Considerable research has been carried out to investigate the impact of hard-to-soft segment ratio, hard segment type, chain extender type, and segment length on various properties of thermoplastic polyurethane elastomer (TPU). Hydrogen bonding, crystallization behavior, mechanical performance, thermal transport, radiation stability, and dielectric properties of TPU have been extensively studied [8,9,10,11,12,13]. Numerous studies have been conducted on the impact of moisture on TPU, with a notable emphasis on mechanical degradation [7,14,15,16,17,18,19,20]. Despite the large volume of research that has been conducted on TPU, a significant knowledge gap remains regarding the long-term effects of moisture-induced microphase morphology changes caused by hydrolysis, and specifically how these changes affect thermal transport and dielectric properties. Our current study aims to bridge this gap by establishing a correlation between microphase morphology and its properties.

Syntactic foams are a type of closed-cell foam composed of hollow microspheres that are embedded within a matrix material. The microspheres themselves are typically constructed from materials such as glass, cenosphere (a waste material produced by the combustion of fly ash), or metal, while the matrix materials are typically composed of polymers, ceramics, or metals. Among the various types of syntactic foams, polymer-based foams are particularly popular in a range of different industries, including the marine, automotive, aerospace, and electrical sectors. This is largely due to the fact that they offer numerous desirable properties, such as high strength, low density, high buoyancy, low thermal expansion, vibrational damping, and acoustic, thermal, and electrical insulation. These properties make them ideal for a wide range of applications, including energy-absorbing cores in sandwich composites, radome material, acoustic insulation for underwater sonar devices, thermal insulation, and electrical cable insulation. Importantly, the properties of syntactic foams can be customized by altering the matrix type, the volume fraction of the hollow microspheres, and the thickness of the hollow microspheres’ walls [21,22,23,24,25]. In the present work, thermoplastic polyurethane elastomer was used as the matrix material in conjunction with soda lime borosilicate-based glass microballoon reinforcements.

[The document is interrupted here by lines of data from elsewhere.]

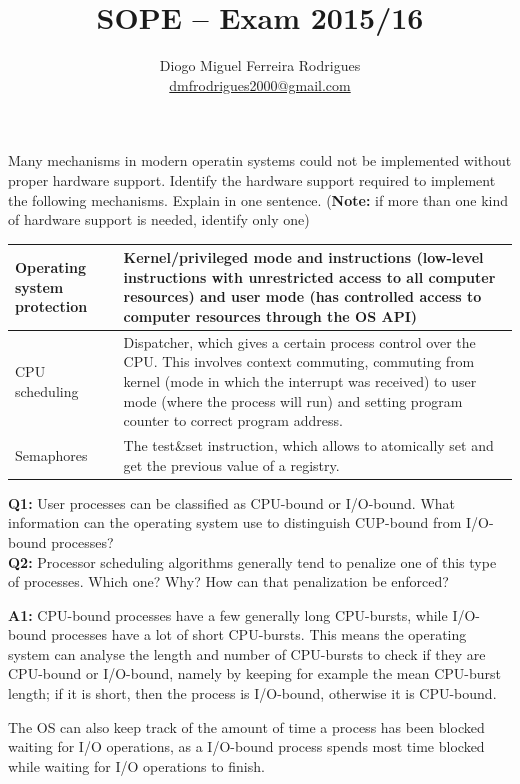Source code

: \documentclass{sope}
\title{SOPE -- Exam 2015/16}
\author{Diogo Miguel Ferreira Rodrigues \\ \href{mailto:dmfrodrigues2000@gmail.com}{dmfrodrigues2000@gmail.com}}
\begin{document}
\setcounter{chapter}{15}
Many mechanisms in modern operatin systems could not be implemented without proper hardware support. Identify the hardware support required to implement the following mechanisms. Explain in one sentence. (\textbf{Note:} if more than one kind of hardware support is needed, identify only one)

\ansseparator

\begin{center}
    \begin{tabular}{p{20mm} | p{131mm}}
        Operating system protection & Kernel/privileged mode and instructions (low-level instructions with unrestricted access to all computer resources) and user mode (has controlled access to computer resources through the OS API)\\ \hline
        CPU scheduling & Dispatcher, which gives a certain process control over the CPU. This involves context commuting, commuting from kernel (mode in which the interrupt was received) to user mode (where the process will run) and setting program counter to correct program address. \\ \hline
        Semaphores & The test\&set instruction, which allows to atomically set and get the previous value of a registry.
    \end{tabular}
\end{center}

\textbf{Q1:} User processes can be classified as CPU-bound or I/O-bound. What information can the operating system use to distinguish CUP-bound from I/O-bound processes?\\
\textbf{Q2:} Processor scheduling algorithms generally tend to penalize one of this type of processes. Which one? Why? How can that penalization be enforced?

\ansseparator

\textbf{A1:} CPU-bound processes have a few generally long CPU-bursts, while I/O-bound processes have a lot of short CPU-bursts. This means the operating system can analyse the length and number of CPU-bursts to check if they are CPU-bound or I/O-bound, namely by keeping for example the mean CPU-burst length; if it is short, then the process is I/O-bound, otherwise it is CPU-bound.

The OS can also keep track of the amount of time a process has been blocked waiting for I/O operations, as a I/O-bound process spends most time blocked while waiting for I/O operations to finish.
\end{document}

Elastomeric and rubber-based syntactic foams have been the subject of significant advancements in recent years, with researchers developing materials that exhibit remarkable versatility across a range of industries. Notably, these foams have been employed in the design of shoe soles, pneumatic tires, wires, and cable compounds. Furthermore, recent research has demonstrated the immense potential of thermoplastic polyolefin elastomer-based syntactic foam for buoyancy and coaxial cable insulation [26]. Tripathi et al. [27] developed a fire-protective clothing material comprising flexible silicone hollow glass microballoons syntactic foam. Their investigation revealed that applying syntactic foam coating on the glass fabric resulted in a notable improvement, with a second-degree burn time of 10 s, compared to the 6.4 s observed for the glass fabric alone. In the current study, TPU reinforced with glass microballoons (GMBs) was manufactured using selective laser sintering (SLS).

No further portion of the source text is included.